124 entry daha
  • yani şimdi aklıma geldi: acaba sosyal medya nosyonunun tam da çekingen, sosyofobik insanlara hitap etmesi gerekmez mi? yani burada "gerekmez mi"'den kastığım, kağıt üstünde bunun böyle olması lazım sanki. niye? çünkü sosyal medya benim gibi içine kapanık ya da içine kapanmak zorunda hisseden insanların gerçek hayatta karşılaştıkları "sunum" gerginliğini azaltacak olanaklar içeriyor. benim facebookta, twitterda ya da tumblr'da, hatta ekşi sözlükte bile falan kendimi göstermem için belli bir saç stili, atletik duruş, kıyafetler, kostümlere yatırım yapmam gerekmiyor. insanlarla tanışabilmem için bunları göz önünde bulundurma külfetinden kurtuluyorum. sesimin duyulmasına bile gerek yok ki? tam da idealize ettiğim bir şekilde, aklımdan geçen düşüncelerin dışadökümü ile varolabilirim. sıra, tanıştığım insanlarla görüşmeye geldiğinde, onların izlenimi de hakkımda olumlu olacağından (çıkışa gel durumu yoksa tabii...), üstümdeki "kendimi nasıl sunmalıyım" gerginliği yine normalden kat kat daha az olacak.
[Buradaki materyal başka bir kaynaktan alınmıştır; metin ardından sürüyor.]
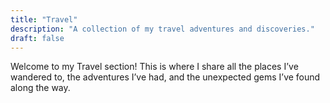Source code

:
 ```yaml
---
title: "Travel"
description: "A collection of my travel adventures and discoveries."
draft: false
---
```


Welcome to my Travel section!
This is where I share all the places I’ve wandered to, the adventures I’ve had, and the unexpected gems I’ve found along the way.
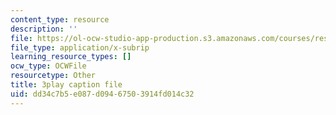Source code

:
 ```yaml
---
content_type: resource
description: ''
file: https://ol-ocw-studio-app-production.s3.amazonaws.com/courses/res-18-009-learn-differential-equations-up-close-with-gilbert-strang-and-cleve-moler-fall-2015/dd34c7b5e087d09467503914fd014c32_9TQCKWWAVjM.srt
file_type: application/x-subrip
learning_resource_types: []
ocw_type: OCWFile
resourcetype: Other
title: 3play caption file
uid: dd34c7b5-e087-d094-6750-3914fd014c32
---
```

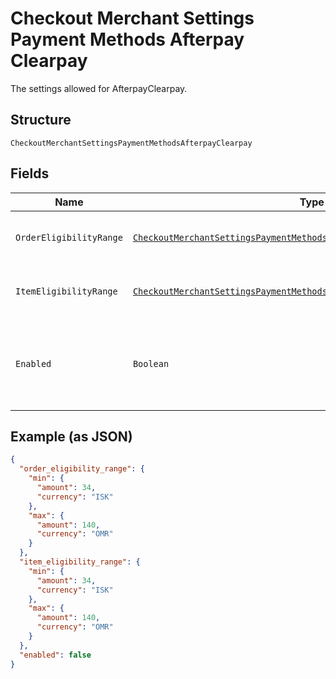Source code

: 
# Checkout Merchant Settings Payment Methods Afterpay Clearpay

The settings allowed for AfterpayClearpay.

## Structure

`CheckoutMerchantSettingsPaymentMethodsAfterpayClearpay`

## Fields

| Name | Type | Tags | Description | Getter |
|  --- | --- | --- | --- | --- |
| `OrderEligibilityRange` | [`CheckoutMerchantSettingsPaymentMethodsAfterpayClearpayEligibilityRange`](../../doc/models/checkout-merchant-settings-payment-methods-afterpay-clearpay-eligibility-range.md) | Optional | A range of purchase price that qualifies. | CheckoutMerchantSettingsPaymentMethodsAfterpayClearpayEligibilityRange getOrderEligibilityRange() |
| `ItemEligibilityRange` | [`CheckoutMerchantSettingsPaymentMethodsAfterpayClearpayEligibilityRange`](../../doc/models/checkout-merchant-settings-payment-methods-afterpay-clearpay-eligibility-range.md) | Optional | A range of purchase price that qualifies. | CheckoutMerchantSettingsPaymentMethodsAfterpayClearpayEligibilityRange getItemEligibilityRange() |
| `Enabled` | `Boolean` | Optional | Indicates whether the payment method is enabled for the account. | Boolean getEnabled() |

## Example (as JSON)

```json
{
  "order_eligibility_range": {
    "min": {
      "amount": 34,
      "currency": "ISK"
    },
    "max": {
      "amount": 140,
      "currency": "OMR"
    }
  },
  "item_eligibility_range": {
    "min": {
      "amount": 34,
      "currency": "ISK"
    },
    "max": {
      "amount": 140,
      "currency": "OMR"
    }
  },
  "enabled": false
}
```


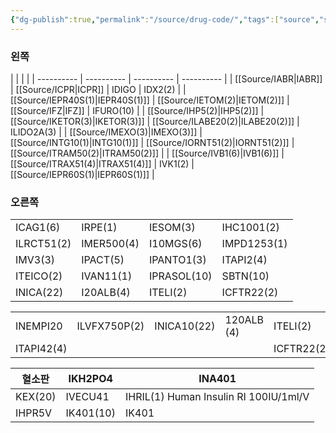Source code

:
 ```yaml
---
{"dg-publish":true,"permalink":"/source/drug-code/","tags":["source","study_note"],"created":"2025-07-30T22:56:36.331+09:00","updated":"2025-08-20T10:44:14.550+09:00"}
---
```



### 왼쪽
| | | | 
| ---------- | ---------- | ---------- | ---------- |
| [[Source/IABR\|IABR]]     | [[Source/ICPR\|ICPR]]       | IDIGO      | IDX2(2)    |
| [[Source/IEPR40S(1)\|IEPR40S(1)]] | [[Source/IETOM(2)\|IETOM(2)]]   | [[Source/IFZ\|IFZ]]       | IFURO(10)  |
| [[Source/IHP5(2)\|IHP5(2)]]    | [[Source/IKETOR(3)\|IKETOR(3)]]  | [[Source/ILABE20(2)\|ILABE20(2)]] | ILIDO2A(3) |
| [[Source/IMEXO(3)\|IMEXO(3)]]   | [[Source/INTG10(1)\|INTG10(1)]]  | [[Source/IORNT51(2)\|IORNT51(2)]] | [[Source/ITRAM50(2)\|ITRAM50(2)]] |
| [[Source/IVB1(6)\|IVB1(6)]]    | [[Source/ITRAX51(4)\|ITRAX51(4)]] | IVK1(2)    | [[Source/IEPR60S(1)\|IEPR60S(1)]]          |
### 오른쪽
|            |            |             |             |
| ---------- | ---------- | ----------- | ----------- |
| ICAG1(6)   | IRPE(1)    | IESOM(3)    | IHC1001(2)  |
| ILRCT51(2) | IMER500(4) | I10MGS(6)   | IMPD1253(1) |
| IMV3(3)    | IPACT(5)   | IPANTO1(3)  | ITAPI2(4)   |
| ITEICO(2)  | IVAN11(1)  | IPRASOL(10) | SBTN(10)    |
| INICA(22)  | I20ALB(4)  | ITELI(2)    | ICFTR22(2)  |


|            |              |             |            |            |
| ---------- | ------------ | ----------- | ---------- | ---------- |
| INEMPI20   | ILVFX750P(2) | INICA10(22) | 120ALB (4) | ITELI(2)   |
| ITAPI42(4) |              |             |            | ICFTR22(2) |

| 혈소판  | IKH2PO4   | INA401                                |
| ------- | --------- | ------------------------------------- |
| KEX(20) | IVECU41   | IHRIL(1) Human Insulin RI 100IU/1ml/V |
| IHPR5V  | IK401(10) | IK401                                      |
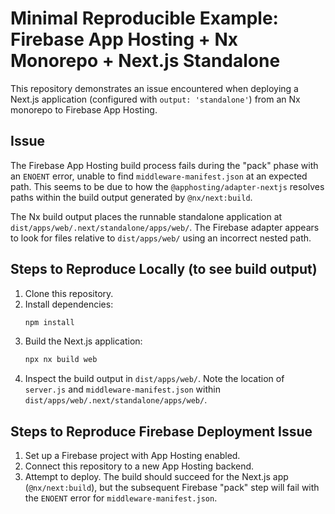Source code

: # Minimal Reproducible Example: Firebase App Hosting + Nx Monorepo + Next.js Standalone

This repository demonstrates an issue encountered when deploying a Next.js application (configured with `output: 'standalone'`) from an Nx monorepo to Firebase App Hosting.

## Issue

The Firebase App Hosting build process fails during the "pack" phase with an `ENOENT` error, unable to find `middleware-manifest.json` at an expected path. This seems to be due to how the `@apphosting/adapter-nextjs` resolves paths within the build output generated by `@nx/next:build`.

The Nx build output places the runnable standalone application at `dist/apps/web/.next/standalone/apps/web/`. The Firebase adapter appears to look for files relative to `dist/apps/web/` using an incorrect nested path.

## Steps to Reproduce Locally (to see build output)

1.  Clone this repository.
2.  Install dependencies:
    ```bash
    npm install
    ```
3.  Build the Next.js application:
    ```bash
    npx nx build web
    ```
4.  Inspect the build output in `dist/apps/web/`. Note the location of `server.js` and `middleware-manifest.json` within `dist/apps/web/.next/standalone/apps/web/`.

## Steps to Reproduce Firebase Deployment Issue

1.  Set up a Firebase project with App Hosting enabled.
2.  Connect this repository to a new App Hosting backend.
3.  Attempt to deploy. The build should succeed for the Next.js app (`@nx/next:build`), but the subsequent Firebase "pack" step will fail with the `ENOENT` error for `middleware-manifest.json`.

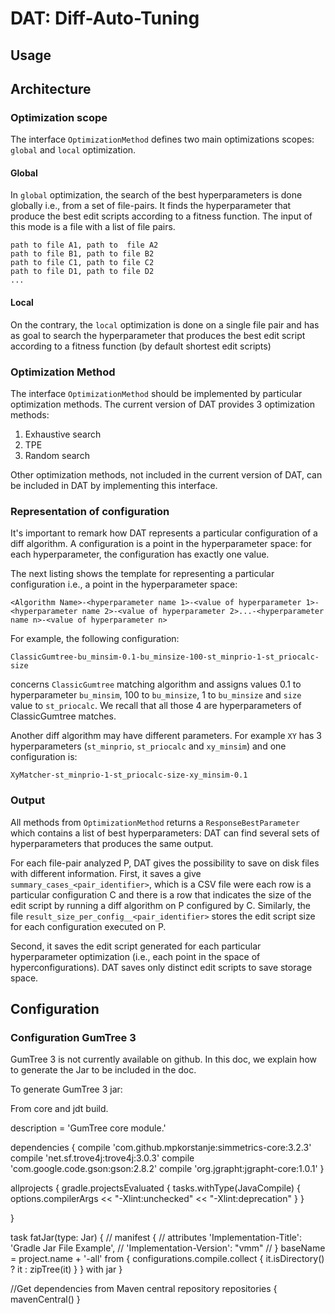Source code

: # DAT: Diff-Auto-Tuning


## Usage


## Architecture


### Optimization scope


The interface `OptimizationMethod` defines two main optimizations scopes: `global` and `local` optimization.

#### Global
In `global` optimization, the search of the best hyperparameters is done globally i.e., from a set of file-pairs.
It finds the hyperparameter that produce the best edit scripts according to a fitness function.
The input of this mode is a file with a list of file pairs.
```
path to file A1, path to  file A2
path to file B1, path to file B2
path to file C1, path to file C2
path to file D1, path to file D2
... 
```


#### Local 

On the contrary, the `local` optimization is done on a single file pair and has as goal to search the hyperparameter that produces the best edit script according to a fitness function (by default shortest edit scripts)


### Optimization Method

The interface `OptimizationMethod` should be implemented by particular optimization methods.
The current version of DAT provides 3 optimization methods:
1) Exhaustive search
2) TPE 
3) Random search

Other optimization methods, not included in the current version of DAT, can be included in DAT by implementing this interface.


### Representation of configuration

It's important to remark how DAT represents a particular configuration of a diff algorithm.
A configuration is a point in the hyperparameter space: for each hyperparameter, the configuration has exactly one value.

The next listing shows the template for representing a particular configuration i.e., a point in the hyperparameter space:

```
<Algorithm Name>-<hyperparameter name 1>-<value of hyperparameter 1>-<hyperparameter name 2>-<value of hyperparameter 2>...-<hyperparameter name n>-<value of hyperparameter n>
```

For example, the following configuration:
```
ClassicGumtree-bu_minsim-0.1-bu_minsize-100-st_minprio-1-st_priocalc-size
```
concerns `ClassicGumtree` matching algorithm and assigns values 0.1 to hyperparameter `bu_minsim`, 100 to `bu_minsize`, 1 to `bu_minsize` and  `size` value to `st_priocalc`. 
We recall that all those 4 are hyperparameters of  ClassicGumtree matches.

Another diff algorithm may have different parameters.
For example `XY` has 3 hyperparameters (`st_minprio`, `st_priocalc` and `xy_minsim`) and one configuration is:
```
XyMatcher-st_minprio-1-st_priocalc-size-xy_minsim-0.1
```




### Output






All methods from `OptimizationMethod` returns a `ResponseBestParameter`  which contains a list of best hyperparameters: DAT can find several sets of hyperparameters that produces the same output.


For each file-pair analyzed P, DAT gives the possibility to save on disk files with different information.
First, it saves a give `summary_cases_<pair_identifier>`, which is a CSV file were each row is a particular configuration C and there is a row that indicates the size of the edit script  by running a diff algorithm on P configured by C.
Similarly, the file `result_size_per_config__<pair_identifier>` stores the edit script size for each configuration executed on P.

Second, it saves the edit script generated for each particular hyperparameter optimization (i.e., each point in the space of hyperconfigurations).
DAT saves only distinct edit scripts to save storage space.






## Configuration

### Configuration GumTree 3 

GumTree 3 is not currently available on github. 
In this doc, we explain how to generate the Jar to be included in the doc.



To generate GumTree 3 jar:

From core and jdt build.


description = 'GumTree core module.'

dependencies {
	compile 'com.github.mpkorstanje:simmetrics-core:3.2.3'
	compile 'net.sf.trove4j:trove4j:3.0.3'
	compile 'com.google.code.gson:gson:2.8.2'
	compile 'org.jgrapht:jgrapht-core:1.0.1'
}

allprojects {
	gradle.projectsEvaluated {
		tasks.withType(JavaCompile) {
			options.compilerArgs << "-Xlint:unchecked" << "-Xlint:deprecation"
		}
	}

}

task fatJar(type: Jar) {
   // manifest {
    //    attributes 'Implementation-Title': 'Gradle Jar File Example',
   //             'Implementation-Version': "vmm"
   // }
    baseName = project.name + '-all'
    from { configurations.compile.collect { it.isDirectory() ? it : zipTree(it) } }
    with jar
}

//Get dependencies from Maven central repository
repositories {
    mavenCentral()
}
    her şey çok güzel gözüküyor... e peki, neden olmuyor? neden facebook hesabım olmasına rağmen ne doğru düzgün bir paylaşımım var ne de resmim, beğenilerim, zartım zurtum (pek kullanmıyorum yani)? buraya niye entry yazamıyorum doğru düzgün (bkz: sosyal fobi/@inscrutable)? sosyal medya, tüm bu avantajları sağlamasına rağmen, belli ki ardındaki patolojiye bir rahatlama getiremiyor. bunun neden olduğuna dair kesin bir kanım yok ama en azından facebook için (tek hesabım olan o) bir fikrim var. evet, bu site, sosyal medya açısından önder olabilir... ama facebook'un kendini içine kapanık, sıkıntılı insanlara sunuşunda hala göz korktucu bir dışadönüklük, "bak, sen de bize dahilsin artık"lık hissi var. bu his, facebook'ta her 10 dakikada bir yeni yeni şeyler paylayan, beğenen, yorumlar yapan, başkalarıyla 'arkadaş' olan daha sağlıklı 'arkadaş'larımı (müstehzilikten ziyade facebook terminolojisi sıkıntısı: listemdeki her insanla bir şekilde bir muhabbetim olmuştur yoksa, dostum olmasalar da) gördükçe daha da körükleniyor. paylaşımlara yapılan yorumlar, beğeniler, milletin kendi duvarında da paylaşması... bunların her biri, nasıl alışabileceğimi bilemediğim bir para birimi gibi geliyor. ama millet kullanırken o kadar yetkince yapıyor ki bunu. tüccar gibiler.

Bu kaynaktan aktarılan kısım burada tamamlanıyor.